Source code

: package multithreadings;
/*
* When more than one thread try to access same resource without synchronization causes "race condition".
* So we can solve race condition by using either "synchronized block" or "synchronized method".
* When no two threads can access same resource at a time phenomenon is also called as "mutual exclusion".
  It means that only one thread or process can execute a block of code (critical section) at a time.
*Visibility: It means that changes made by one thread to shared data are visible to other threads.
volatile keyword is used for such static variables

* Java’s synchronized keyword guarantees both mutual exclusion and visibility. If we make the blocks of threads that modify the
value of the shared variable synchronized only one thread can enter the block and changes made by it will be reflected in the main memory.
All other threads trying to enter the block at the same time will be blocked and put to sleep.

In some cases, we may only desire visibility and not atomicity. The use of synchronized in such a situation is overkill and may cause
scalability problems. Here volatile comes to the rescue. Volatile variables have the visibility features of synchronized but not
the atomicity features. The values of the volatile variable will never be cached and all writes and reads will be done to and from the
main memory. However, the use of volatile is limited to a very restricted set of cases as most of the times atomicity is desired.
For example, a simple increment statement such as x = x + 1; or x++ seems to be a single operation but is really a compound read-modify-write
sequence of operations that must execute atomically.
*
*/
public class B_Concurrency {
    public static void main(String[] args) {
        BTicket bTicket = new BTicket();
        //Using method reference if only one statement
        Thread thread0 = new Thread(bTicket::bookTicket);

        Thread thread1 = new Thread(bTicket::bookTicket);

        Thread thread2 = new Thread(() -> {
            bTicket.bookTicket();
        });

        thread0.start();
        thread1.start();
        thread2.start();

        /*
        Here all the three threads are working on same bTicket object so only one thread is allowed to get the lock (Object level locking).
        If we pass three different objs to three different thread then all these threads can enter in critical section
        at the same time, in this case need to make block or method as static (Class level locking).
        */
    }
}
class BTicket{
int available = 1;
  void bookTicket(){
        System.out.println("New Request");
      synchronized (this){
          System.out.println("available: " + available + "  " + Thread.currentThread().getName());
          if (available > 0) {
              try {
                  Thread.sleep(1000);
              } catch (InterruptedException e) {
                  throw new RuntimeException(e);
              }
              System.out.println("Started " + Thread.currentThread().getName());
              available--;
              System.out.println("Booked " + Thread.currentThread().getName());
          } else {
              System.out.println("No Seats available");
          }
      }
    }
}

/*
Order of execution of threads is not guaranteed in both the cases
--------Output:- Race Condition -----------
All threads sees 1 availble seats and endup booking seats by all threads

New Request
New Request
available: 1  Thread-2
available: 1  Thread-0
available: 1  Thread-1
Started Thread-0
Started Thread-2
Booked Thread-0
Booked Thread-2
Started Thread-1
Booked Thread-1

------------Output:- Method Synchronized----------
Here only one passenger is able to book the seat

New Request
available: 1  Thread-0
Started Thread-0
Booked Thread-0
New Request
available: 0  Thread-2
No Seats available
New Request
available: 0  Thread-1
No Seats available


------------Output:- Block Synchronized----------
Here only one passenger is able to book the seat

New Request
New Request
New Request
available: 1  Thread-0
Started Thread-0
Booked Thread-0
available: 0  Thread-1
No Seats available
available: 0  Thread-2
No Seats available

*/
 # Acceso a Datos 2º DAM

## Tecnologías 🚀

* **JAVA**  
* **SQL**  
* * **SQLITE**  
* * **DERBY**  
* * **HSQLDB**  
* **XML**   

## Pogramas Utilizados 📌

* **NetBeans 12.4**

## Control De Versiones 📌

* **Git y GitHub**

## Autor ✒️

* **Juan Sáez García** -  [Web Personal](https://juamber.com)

========================================

▶ EXERCISE OBJECTIVE
Search the data for the string "exclusion" and copy each line where it appears.

▶ ANSWER AREA
* When no two threads can access same resource at a time phenomenon is also called as "mutual exclusion".
* Java’s synchronized keyword guarantees both mutual exclusion and visibility. If we make the blocks of threads that modify the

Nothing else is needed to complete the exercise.